According to a report, low-income families are going through a “year of financial fear” and are making dire choices such as falling behind on their bills, going without essentials or going into expensive debt.
The Joseph Rowntree Foundation (JRF) said the cost of living crisis and a decade of social security cuts and underfunding are taking a heavy toll.
He used a survey of around 4,000 people with low household incomes in May and June (the lowest 40%, equating to an income of less than £25,000 for a childless couple), for the report .
Rather than compromise between heating and eating, one in five low-income households (21%) were unable to do either – depriving themselves of enough food and not being able to keep their house warm, the researchers found.
Six in 10 (60%) had deprived themselves of essentials since the start of 2022, or had reduced or skipped meals, or been hungry in the previous 30 days.
Two-fifths (40%) were late on at least one invoice. The average amount in arrears on all bills held by all low-income households is £1,600.
This affects all types of bills, including rent and loan repayment delays, and is largely due to high amounts of arrears on personal loans and credit cards, according to the report.
One of the reasons these amounts are so high is that many people have multiple arrears, which increases the amount they owe, especially if interest is accumulating on the debt owed, according to the report.
Some 17% of low-income households reported having arrears on energy bills.
So far this year, one in nine low-income households (11%) have used the credit to cover essential expenses such as rent or council tax, in response to the rising cost of living. Another 8% said they plan to do so in the coming months.

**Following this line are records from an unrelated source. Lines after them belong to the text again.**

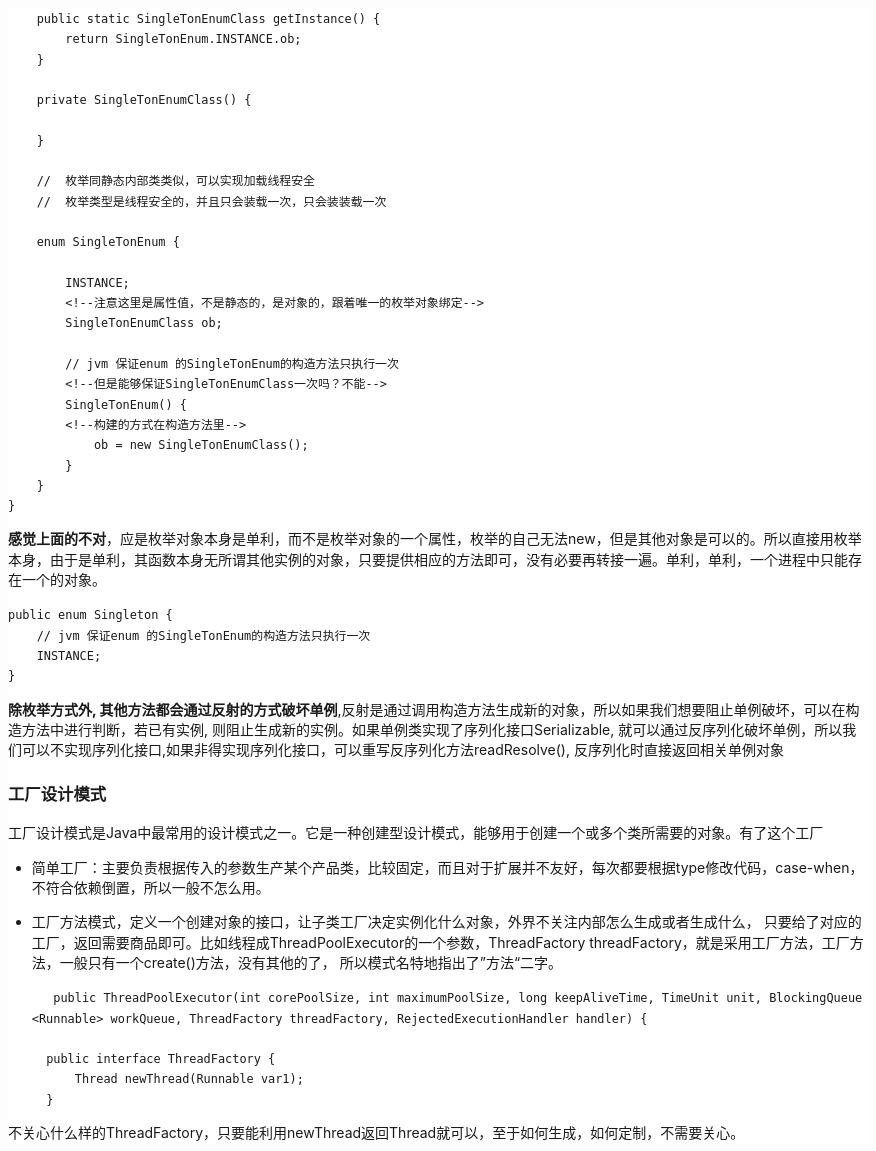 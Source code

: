 	    public static SingleTonEnumClass getInstance() {
	        return SingleTonEnum.INSTANCE.ob;
	    }
	
	    private SingleTonEnumClass() {
	    
	    }

	    //  枚举同静态内部类类似，可以实现加载线程安全
	    //  枚举类型是线程安全的，并且只会装载一次，只会装装载一次
	    
	    enum SingleTonEnum {
	        
	        INSTANCE;
	        <!--注意这里是属性值，不是静态的，是对象的，跟着唯一的枚举对象绑定-->
	        SingleTonEnumClass ob;
	
	        // jvm 保证enum 的SingleTonEnum的构造方法只执行一次
	        <!--但是能够保证SingleTonEnumClass一次吗？不能-->
	        SingleTonEnum() {
	        <!--构建的方式在构造方法里-->
	            ob = new SingleTonEnumClass();
	        }
	    }
	}


**感觉上面的不对**，应是枚举对象本身是单利，而不是枚举对象的一个属性，枚举的自己无法new，但是其他对象是可以的。所以直接用枚举 本身，由于是单利，其函数本身无所谓其他实例的对象，只要提供相应的方法即可，没有必要再转接一遍。单利，单利，一个进程中只能存在一个的对象。
	
	public enum Singleton {  
	    // jvm 保证enum 的SingleTonEnum的构造方法只执行一次
	    INSTANCE;  
	}  
	    


**除枚举方式外, 其他方法都会通过反射的方式破坏单例**,反射是通过调用构造方法生成新的对象，所以如果我们想要阻止单例破坏，可以在构造方法中进行判断，若已有实例, 则阻止生成新的实例。如果单例类实现了序列化接口Serializable, 就可以通过反序列化破坏单例，所以我们可以不实现序列化接口,如果非得实现序列化接口，可以重写反序列化方法readResolve(), 反序列化时直接返回相关单例对象


### 工厂设计模式

工厂设计模式是Java中最常用的设计模式之一。它是一种创建型设计模式，能够用于创建一个或多个类所需要的对象。有了这个工厂


* 简单工厂：主要负责根据传入的参数生产某个产品类，比较固定，而且对于扩展并不友好，每次都要根据type修改代码，case-when，不符合依赖倒置，所以一般不怎么用。

* 工厂方法模式，定义一个创建对象的接口，让子类工厂决定实例化什么对象，外界不关注内部怎么生成或者生成什么， 只要给了对应的工厂，返回需要商品即可。比如线程成ThreadPoolExecutor的一个参数，ThreadFactory threadFactory，就是采用工厂方法，工厂方法，一般只有一个create()方法，没有其他的了， 所以模式名特地指出了”方法“二字。
	
		 public ThreadPoolExecutor(int corePoolSize, int maximumPoolSize, long keepAliveTime, TimeUnit unit, BlockingQueue<Runnable> workQueue, ThreadFactory threadFactory, RejectedExecutionHandler handler) {
	   
		public interface ThreadFactory {
		    Thread newThread(Runnable var1);
		}

不关心什么样的ThreadFactory，只要能利用newThread返回Thread就可以，至于如何生成，如何定制，不需要关心。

The report says this “paints an extremely worrying picture” where households cannot afford to cover basic bills and must take on interest-bearing debt to stay afloat.
Nearly a fifth (19%) of low-income households owe money to high-cost moneylenders, including home and payday moneylenders and pawnshops, as well as illegal loan sharks, according to the research.
The Foundation said that while a package of support measures previously announced by Chancellor Rishi Sunak to tackle rising energy costs is welcome, cost-of-living payments will “barely hit the sides, and still less will help to prepare for the coming winter”.
The foundation also argued that serious difficulties are caused by the way the benefit system is used to collect certain debts, often at unaffordable rates.
The JRF said it was calling on ministers to consider letting people pay off debt more slowly.
Katie Schmuecker, Senior Policy Adviser at JRF, said: “Our research illustrates the scary year of financial fear that low-income families are experiencing.
“Families across the country have been faced with simple but grim options – falling behind on bills, depriving themselves of essentials like enough food or taking on costly debt at high interest. In some cases, they had to do all three.
“No one should be placed in this precarious position. The hardships families are currently facing build on the foundation of a decade of Social Security cuts and freezes.
“The Chancellor’s cost of living support program will provide temporary relief, but rather than jumping from one emergency to another, the government must anticipate this problem.
“One simple thing they can do immediately to make a difference is to stop deducting debt payments from benefits at unaffordable rates.
“The way the government collects debts makes an already bad situation even worse, by driving down an already low basic social security rate even further.
“That leaves too little to cover the essentials at the best of times, let alone during the biggest cost-of-living crisis in a generation – a crisis that shows no signs of abating.”
JRF is also asking for an increase in basic Universal Credit (UC) entitlements.
It found that 94% of UC recipients with a deduction on their payments went without essentials, as did just over three-quarters (76%) of UC recipients with no deduction.
More than seven in 10 (72%) EC recipients with deductions had been hungry in the previous 30 days, compared to four in 10 (42%) without deductions.
A government spokesperson said: ‘We know people are facing rising prices due to global pressures, which is why we are providing targeted support of at least £1,200 to eight million families in low income – welcomed by the JRF – while helping people earn more, including a tax cut of £300 a year in July and allowing Universal Credit claimants to keep £1,000 more on what they win.
“We have both reduced the amount that can be taken through deductions twice in recent years to a maximum of 25%, and doubled the period of time over which they can be reimbursed.
“It strikes a balance between people keeping a significant portion of their payment and making sure priority debts are paid, like child support which is vital for parents raising children.”